- **WHAT YOU HAVE TO DO**
For the records below, report how many lines include the string "from", leaving out everything except the number.

- **PROVIDED DATA**
---

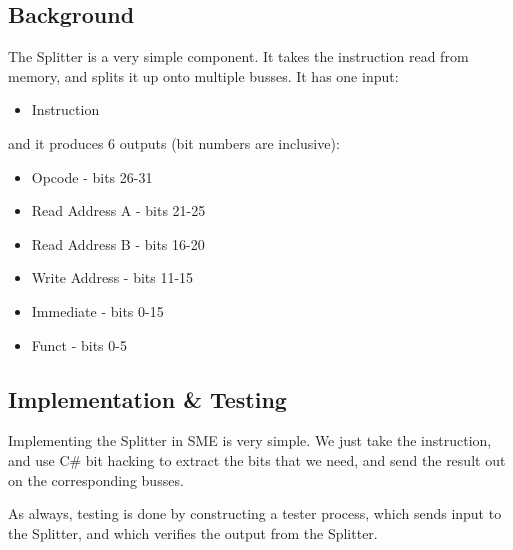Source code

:\documentclass{beamer}
\begin{document}
\subsection{Background}
\begin{frame}
    The Splitter is a very simple component. It takes the instruction read from
    memory, and splits it up onto multiple busses. It has one input:
    \begin{itemize}
        \item Instruction
    \end{itemize}
    and it produces 6 outputs (bit numbers are inclusive):
    \begin{itemize}
        \item Opcode - bits 26-31
        \item Read Address A - bits 21-25
        \item Read Address B - bits 16-20
        \item Write Address - bits 11-15
        \item Immediate - bits 0-15
        \item Funct - bits 0-5
    \end{itemize}
\end{frame}
\begin{frame}
    \begin{figure}
    \end{figure}
\end{frame}
\subsection{Implementation \& Testing}
\begin{frame}
    Implementing the Splitter in SME is very simple. We just take the
    instruction, and use C\# bit hacking to extract the bits that we need, and
    send the result out on the corresponding busses.

    \vspace{\baselineskip}
    As always, testing is done by constructing a tester process, which sends
    input to the Splitter, and which verifies the output from the Splitter.
\end{frame}
\end{document}
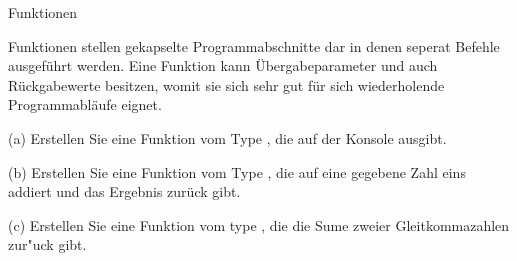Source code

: \begin{exercise}{Funktionen}
\begin{body}
Funktionen stellen gekapselte Programmabschnitte dar in denen seperat Befehle ausgef\"uhrt werden.
Eine Funktion kann \"Ubergabeparameter und auch R\"uckgabewerte besitzen, womit sie sich sehr gut f\"ur sich wiederholende Programmabl\"aufe eignet.
\medskip
\begin{parts}
\item[(a)] Erstellen Sie eine Funktion vom Type , die  auf der Konsole ausgibt.
\item[(b)] Erstellen Sie eine Funktion vom Type , die auf eine gegebene Zahl eins addiert und das Ergebnis zur\"uck gibt.
\item[(c)] Erstellen Sie eine Funktion vom type , die die Sume zweier Gleitkommazahlen zur"uck gibt.
\end{parts}
\end{body}


\begin{solution}
\end{solution}

\end{exercise}
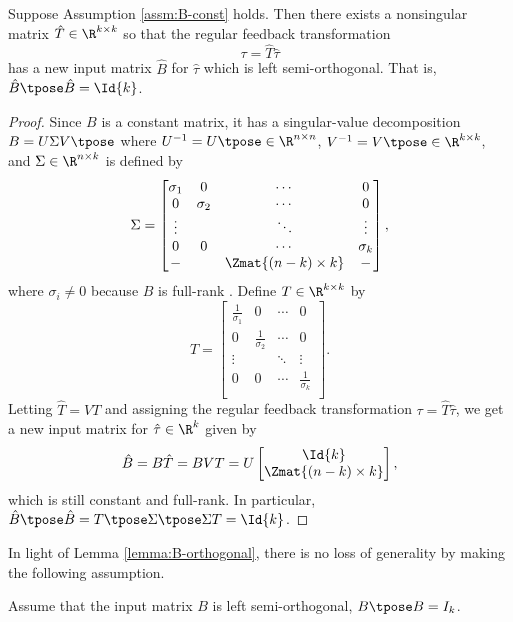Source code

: \begin{lemma}\label{lemma:B-orthogonal}
    Suppose Assumption \ref{assm:B-const} holds. Then
    there exists a nonsingular matrix \(\hat{T} \in \R^{k \times k}\) 
    so that the regular feedback transformation 
    \[
        \tau = \hat{T} \hat{\tau}
    \] 
    has a new input matrix \(\hat{B}\) for \(\hat{\tau}\) which is left
    semi-orthogonal.  
    That is, \(\hat{B}\tpose \hat{B} = \Id{k}\).
\end{lemma}
\begin{proof}
Since \(B\) is a constant matrix, 
it has a singular-value decomposition 
\(B = U \Sigma V\tpose\) where \(U^{-1} = U\tpose \in \R^{n \times n}\), 
\(V^{-1} = V\tpose \in \R^{k \times k}\), and \(\Sigma \in \R^{n \times k}\) is
defined by
\[
    \Sigma = \begin{bmatrix}
        \sigma_1 & 0 & \cdots & 0 \\
        0 & \sigma_2 & \cdots & 0 \\
        \vdots & & \ddots & \vdots \\
        0 & 0 & \cdots & \sigma_k \\
        - &   & \Zmat{(n-k)\times k} & -  \\
    \end{bmatrix}
    ,
\]
where \(\sigma_i \neq 0\) because \(B\) is full-rank \cite{calculating_svd}.
Define \(T \in \R^{k \times k}\) by
\[
    T = \begin{bmatrix}
        \frac{1}{\sigma_1} & 0 & \cdots & 0 \\
        0 & \frac{1}{\sigma_2} & \cdots & 0 \\
    \vdots & & \ddots & \vdots \\
    0 & 0 & \cdots & \frac{1}{\sigma_k} \\
    \end{bmatrix}
    .
\]
Letting \(\hat{T} = V T\) and assigning the regular feedback
transformation \(\tau = \hat{T} \hat{\tau}\), 
we get a new input matrix for \(\hat{\tau} \in \R^k\) given by 
\[
    \hat{B} = B \hat{T} = B V T = 
    U \begin{bmatrix}
        \Id{k} \\ \Zmat{(n-k)\times k}
    \end{bmatrix}
    ,
\]
which is still constant and full-rank. 
In particular, 
\(\hat{B}\tpose \hat{B} = T\tpose \Sigma\tpose \Sigma T = \Id{k}\).
\end{proof}

In light of Lemma \ref{lemma:B-orthogonal}, there is no loss of generality
by making the following assumption.
\begin{assm}\label{assm:B-orthogonal}
    Assume that the input matrix \(B\) is
    left semi-orthogonal, \ie \(B\tpose B = I_k\). 
\end{assm}

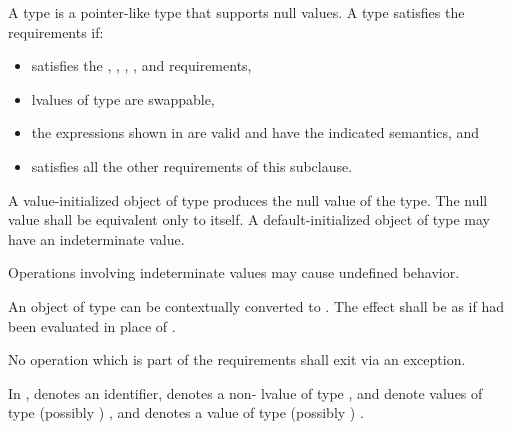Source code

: \pnum
A  type is a pointer-like type that supports null values.
A type  satisfies the  requirements if:

\begin{itemize}
\item {} satisfies the ,
, , ,
and  requirements,

\item lvalues of type  are swappable,

\item the expressions shown in  are
valid and have the indicated semantics, and

\item {} satisfies all the other requirements of this subclause.
\end{itemize}

\pnum
A value-initialized object of type  produces the null value of the type.
The null value shall be equivalent only to itself. A default-initialized object
of type  may have an indeterminate value. \begin{note} Operations involving
indeterminate values may cause undefined behavior. \end{note}

\pnum
An object  of type  can be contextually converted to
. The effect shall be as if 
had been evaluated in place of .

\pnum
No operation which is part of the  requirements shall exit
via an exception.

\pnum
In ,  denotes an identifier, 
denotes a non- lvalue of type ,  and 
denote values of type (possibly ) , and  denotes
a value of type (possibly ) .

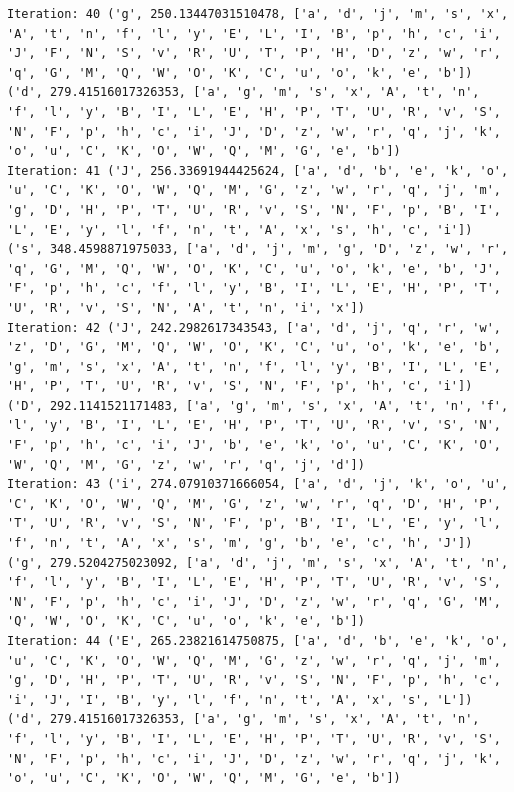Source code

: \documentclass[11pt]{article}
\begin{document}
\begin{lstlisting}
Iteration: 40 ('g', 250.13447031510478, ['a', 'd', 'j', 'm', 's', 'x', 'A', 't', 'n', 'f', 'l', 'y', 'E', 'L', 'I', 'B', 'p', 'h', 'c', 'i', 'J', 'F', 'N', 'S', 'v', 'R', 'U', 'T', 'P', 'H', 'D', 'z', 'w', 'r', 'q', 'G', 'M', 'Q', 'W', 'O', 'K', 'C', 'u', 'o', 'k', 'e', 'b']) ('d', 279.41516017326353, ['a', 'g', 'm', 's', 'x', 'A', 't', 'n', 'f', 'l', 'y', 'B', 'I', 'L', 'E', 'H', 'P', 'T', 'U', 'R', 'v', 'S', 'N', 'F', 'p', 'h', 'c', 'i', 'J', 'D', 'z', 'w', 'r', 'q', 'j', 'k', 'o', 'u', 'C', 'K', 'O', 'W', 'Q', 'M', 'G', 'e', 'b'])
Iteration: 41 ('J', 256.33691944425624, ['a', 'd', 'b', 'e', 'k', 'o', 'u', 'C', 'K', 'O', 'W', 'Q', 'M', 'G', 'z', 'w', 'r', 'q', 'j', 'm', 'g', 'D', 'H', 'P', 'T', 'U', 'R', 'v', 'S', 'N', 'F', 'p', 'B', 'I', 'L', 'E', 'y', 'l', 'f', 'n', 't', 'A', 'x', 's', 'h', 'c', 'i']) ('s', 348.4598871975033, ['a', 'd', 'j', 'm', 'g', 'D', 'z', 'w', 'r', 'q', 'G', 'M', 'Q', 'W', 'O', 'K', 'C', 'u', 'o', 'k', 'e', 'b', 'J', 'F', 'p', 'h', 'c', 'f', 'l', 'y', 'B', 'I', 'L', 'E', 'H', 'P', 'T', 'U', 'R', 'v', 'S', 'N', 'A', 't', 'n', 'i', 'x'])
Iteration: 42 ('J', 242.2982617343543, ['a', 'd', 'j', 'q', 'r', 'w', 'z', 'D', 'G', 'M', 'Q', 'W', 'O', 'K', 'C', 'u', 'o', 'k', 'e', 'b', 'g', 'm', 's', 'x', 'A', 't', 'n', 'f', 'l', 'y', 'B', 'I', 'L', 'E', 'H', 'P', 'T', 'U', 'R', 'v', 'S', 'N', 'F', 'p', 'h', 'c', 'i']) ('D', 292.1141521171483, ['a', 'g', 'm', 's', 'x', 'A', 't', 'n', 'f', 'l', 'y', 'B', 'I', 'L', 'E', 'H', 'P', 'T', 'U', 'R', 'v', 'S', 'N', 'F', 'p', 'h', 'c', 'i', 'J', 'b', 'e', 'k', 'o', 'u', 'C', 'K', 'O', 'W', 'Q', 'M', 'G', 'z', 'w', 'r', 'q', 'j', 'd'])
Iteration: 43 ('i', 274.07910371666054, ['a', 'd', 'j', 'k', 'o', 'u', 'C', 'K', 'O', 'W', 'Q', 'M', 'G', 'z', 'w', 'r', 'q', 'D', 'H', 'P', 'T', 'U', 'R', 'v', 'S', 'N', 'F', 'p', 'B', 'I', 'L', 'E', 'y', 'l', 'f', 'n', 't', 'A', 'x', 's', 'm', 'g', 'b', 'e', 'c', 'h', 'J']) ('g', 279.5204275023092, ['a', 'd', 'j', 'm', 's', 'x', 'A', 't', 'n', 'f', 'l', 'y', 'B', 'I', 'L', 'E', 'H', 'P', 'T', 'U', 'R', 'v', 'S', 'N', 'F', 'p', 'h', 'c', 'i', 'J', 'D', 'z', 'w', 'r', 'q', 'G', 'M', 'Q', 'W', 'O', 'K', 'C', 'u', 'o', 'k', 'e', 'b'])
Iteration: 44 ('E', 265.23821614750875, ['a', 'd', 'b', 'e', 'k', 'o', 'u', 'C', 'K', 'O', 'W', 'Q', 'M', 'G', 'z', 'w', 'r', 'q', 'j', 'm', 'g', 'D', 'H', 'P', 'T', 'U', 'R', 'v', 'S', 'N', 'F', 'p', 'h', 'c', 'i', 'J', 'I', 'B', 'y', 'l', 'f', 'n', 't', 'A', 'x', 's', 'L']) ('d', 279.41516017326353, ['a', 'g', 'm', 's', 'x', 'A', 't', 'n', 'f', 'l', 'y', 'B', 'I', 'L', 'E', 'H', 'P', 'T', 'U', 'R', 'v', 'S', 'N', 'F', 'p', 'h', 'c', 'i', 'J', 'D', 'z', 'w', 'r', 'q', 'j', 'k', 'o', 'u', 'C', 'K', 'O', 'W', 'Q', 'M', 'G', 'e', 'b'])

\end{lstlisting}
\end{document}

---

- **YOUR SOLUTION**
2